## The problem
For every entry below, give it back exactly and leave out any image.

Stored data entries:
<<<<
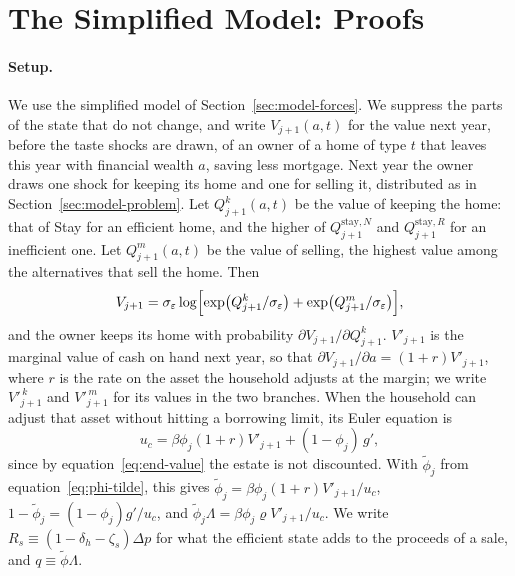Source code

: \section{The Simplified Model: Proofs}\label{app:proofs}

\paragraph{Setup.}
We use the simplified model of Section~\ref{sec:model-forces}. We suppress
the parts of the state that do not change, and write $V_{j+1}(a,t)$ for the
value next year, before the taste shocks are drawn, of an owner of a home
of type $t$ that leaves this year with financial wealth $a$, saving less
mortgage. Next year the owner draws one shock for keeping its home and one
for selling it, distributed as in Section~\ref{sec:model-problem}. Let
$Q^k_{j+1}(a,t)$ be the value of keeping the home: that of Stay for an
efficient home, and the higher of $Q^{\mathrm{stay},N}_{j+1}$ and
$Q^{\mathrm{stay},R}_{j+1}$ for an inefficient one. Let $Q^m_{j+1}(a,t)$ be the value of selling,
the highest value among the alternatives that sell the home. Then
\begin{equation}
  V_{j+1}=\sigma_\varepsilon\log\Bigl[\exp\bigl(Q^k_{j+1}/\sigma_\varepsilon\bigr)
  +\exp\bigl(Q^m_{j+1}/\sigma_\varepsilon\bigr)\Bigr],
  \label{eq:app-logsum}
\end{equation}
and the owner keeps its home with probability
$\partial V_{j+1}/\partial Q^k_{j+1}$. $V'_{j+1}$ is the marginal value of
cash on hand next year, so that $\partial V_{j+1}/\partial a=(1+r)V'_{j+1}$,
where $r$ is the rate on the asset the household adjusts at the margin; we
write $V'^{\,k}_{j+1}$ and $V'^{\,m}_{j+1}$ for its values in the two
branches. When the household can adjust
that asset without hitting a borrowing limit, its Euler equation is
\begin{equation}
  u_c=\beta\phi_j(1+r)V'_{j+1}+(1-\phi_j)\,g',
  \label{eq:app-euler}
\end{equation}
since by equation~\eqref{eq:end-value} the estate is not discounted. With
$\tilde\phi_j$ from equation~\eqref{eq:phi-tilde}, this gives
$\tilde\phi_j=\beta\phi_j(1+r)V'_{j+1}/u_c$,
$1-\tilde\phi_j=(1-\phi_j)g'/u_c$, and
$\tilde\phi_j\Lambda=\beta\phi_j\varrho V'_{j+1}/u_c$. We write $R_s\equiv(1-\delta_h-\zeta_s)\Delta p$ for what the efficient
state adds to the proceeds of a sale, and $q\equiv\tilde\phi\Lambda$.

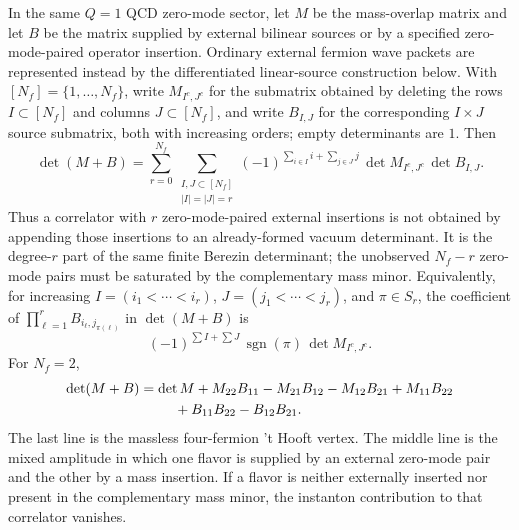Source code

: \begin{proposition}
\label{prop:instanton-mass-source-minor-expansion}
In the same \(Q=1\) QCD zero-mode sector, let \(M\) be the mass-overlap
matrix and let \(B\) be the matrix supplied by external bilinear sources or
by a specified zero-mode-paired operator insertion.  Ordinary external fermion
wave packets are represented instead by the differentiated linear-source
construction below.  With
\([N_f]=\{1,\ldots,N_f\}\), write \(M_{I^c,J^c}\) for the submatrix obtained
by deleting the rows \(I\subset [N_f]\) and columns \(J\subset [N_f]\), and
write \(B_{I,J}\) for the corresponding \(I\times J\) source submatrix, both
with increasing orders; empty determinants are \(1\).  Then
\begin{equation}
  \det(M+B)
  =
  \sum_{r=0}^{N_f}
  \sum_{\substack{I,J\subset [N_f]\\ |I|=|J|=r}}
  (-1)^{\sum_{i\in I}i+\sum_{j\in J}j}\,
  \det M_{I^c,J^c}\,
  \det B_{I,J}.
  \label{eq:instanton-mass-source-minor-expansion}
\end{equation}
Thus a correlator with \(r\) zero-mode-paired external insertions is not
obtained by appending those insertions to an already-formed vacuum
determinant.  It is the degree-\(r\) part of the same finite Berezin
determinant; the unobserved \(N_f-r\) zero-mode pairs must be saturated by the
complementary mass minor.  Equivalently, for increasing
\(I=(i_1<\cdots<i_r)\), \(J=(j_1<\cdots<j_r)\), and
\(\pi\in S_r\), the coefficient of
\(\prod_{\ell=1}^r B_{i_\ell,j_{\pi(\ell)}}\) in \(\det(M+B)\) is
\begin{equation}
  (-1)^{\sum I+\sum J}\,
  \operatorname{sgn}(\pi)\,
  \det M_{I^c,J^c}.
  \label{eq:instanton-source-differentiation-minor}
\end{equation}
For \(N_f=2\),
\begin{equation}
\begin{aligned}
  \det(M+B)
  &=
  \det M
  +M_{22}B_{11}-M_{21}B_{12}
  -M_{12}B_{21}+M_{11}B_{22}  \\
  &\hspace{2.5em}
  +B_{11}B_{22}-B_{12}B_{21}.
\end{aligned}
  \label{eq:instanton-two-flavor-mass-source-expansion}
\end{equation}
The last line is the massless four-fermion 't Hooft vertex.  The middle line
is the mixed amplitude in which one flavor is supplied by an external
zero-mode pair and the other by a mass insertion.  If a flavor is neither
externally inserted nor present in the complementary mass minor, the
instanton contribution to that correlator vanishes.
\end{proposition}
>>>>
## Task solution
Source code

: \section{The Simplified Model: Proofs}\label{app:proofs}

\paragraph{Setup.}
We use the simplified model of Section~\ref{sec:model-forces}. We suppress
the parts of the state that do not change, and write $V_{j+1}(a,t)$ for the
value next year, before the taste shocks are drawn, of an owner of a home
of type $t$ that leaves this year with financial wealth $a$, saving less
mortgage. Next year the owner draws one shock for keeping its home and one
for selling it, distributed as in Section~\ref{sec:model-problem}. Let
$Q^k_{j+1}(a,t)$ be the value of keeping the home: that of Stay for an
efficient home, and the higher of $Q^{\mathrm{stay},N}_{j+1}$ and
$Q^{\mathrm{stay},R}_{j+1}$ for an inefficient one. Let $Q^m_{j+1}(a,t)$ be the value of selling,
the highest value among the alternatives that sell the home. Then
\begin{equation}
  V_{j+1}=\sigma_\varepsilon\log\Bigl[\exp\bigl(Q^k_{j+1}/\sigma_\varepsilon\bigr)
  +\exp\bigl(Q^m_{j+1}/\sigma_\varepsilon\bigr)\Bigr],
  \label{eq:app-logsum}
\end{equation}
and the owner keeps its home with probability
$\partial V_{j+1}/\partial Q^k_{j+1}$. $V'_{j+1}$ is the marginal value of
cash on hand next year, so that $\partial V_{j+1}/\partial a=(1+r)V'_{j+1}$,
where $r$ is the rate on the asset the household adjusts at the margin; we
write $V'^{\,k}_{j+1}$ and $V'^{\,m}_{j+1}$ for its values in the two
branches. When the household can adjust
that asset without hitting a borrowing limit, its Euler equation is
\begin{equation}
  u_c=\beta\phi_j(1+r)V'_{j+1}+(1-\phi_j)\,g',
  \label{eq:app-euler}
\end{equation}
since by equation~\eqref{eq:end-value} the estate is not discounted. With
$\tilde\phi_j$ from equation~\eqref{eq:phi-tilde}, this gives
$\tilde\phi_j=\beta\phi_j(1+r)V'_{j+1}/u_c$,
$1-\tilde\phi_j=(1-\phi_j)g'/u_c$, and
$\tilde\phi_j\Lambda=\beta\phi_j\varrho V'_{j+1}/u_c$. We write $R_s\equiv(1-\delta_h-\zeta_s)\Delta p$ for what the efficient
state adds to the proceeds of a sale, and $q\equiv\tilde\phi\Lambda$.

Source code

: \begin{proposition}
\label{prop:instanton-mass-source-minor-expansion}
In the same \(Q=1\) QCD zero-mode sector, let \(M\) be the mass-overlap
matrix and let \(B\) be the matrix supplied by external bilinear sources or
by a specified zero-mode-paired operator insertion.  Ordinary external fermion
wave packets are represented instead by the differentiated linear-source
construction below.  With
\([N_f]=\{1,\ldots,N_f\}\), write \(M_{I^c,J^c}\) for the submatrix obtained
by deleting the rows \(I\subset [N_f]\) and columns \(J\subset [N_f]\), and
write \(B_{I,J}\) for the corresponding \(I\times J\) source submatrix, both
with increasing orders; empty determinants are \(1\).  Then
\begin{equation}
  \det(M+B)
  =
  \sum_{r=0}^{N_f}
  \sum_{\substack{I,J\subset [N_f]\\ |I|=|J|=r}}
  (-1)^{\sum_{i\in I}i+\sum_{j\in J}j}\,
  \det M_{I^c,J^c}\,
  \det B_{I,J}.
  \label{eq:instanton-mass-source-minor-expansion}
\end{equation}
Thus a correlator with \(r\) zero-mode-paired external insertions is not
obtained by appending those insertions to an already-formed vacuum
determinant.  It is the degree-\(r\) part of the same finite Berezin
determinant; the unobserved \(N_f-r\) zero-mode pairs must be saturated by the
complementary mass minor.  Equivalently, for increasing
\(I=(i_1<\cdots<i_r)\), \(J=(j_1<\cdots<j_r)\), and
\(\pi\in S_r\), the coefficient of
\(\prod_{\ell=1}^r B_{i_\ell,j_{\pi(\ell)}}\) in \(\det(M+B)\) is
\begin{equation}
  (-1)^{\sum I+\sum J}\,
  \operatorname{sgn}(\pi)\,
  \det M_{I^c,J^c}.
  \label{eq:instanton-source-differentiation-minor}
\end{equation}
For \(N_f=2\),
\begin{equation}
\begin{aligned}
  \det(M+B)
  &=
  \det M
  +M_{22}B_{11}-M_{21}B_{12}
  -M_{12}B_{21}+M_{11}B_{22}  \\
  &\hspace{2.5em}
  +B_{11}B_{22}-B_{12}B_{21}.
\end{aligned}
  \label{eq:instanton-two-flavor-mass-source-expansion}
\end{equation}
The last line is the massless four-fermion 't Hooft vertex.  The middle line
is the mixed amplitude in which one flavor is supplied by an external
zero-mode pair and the other by a mass insertion.  If a flavor is neither
externally inserted nor present in the complementary mass minor, the
instanton contribution to that correlator vanishes.
\end{proposition}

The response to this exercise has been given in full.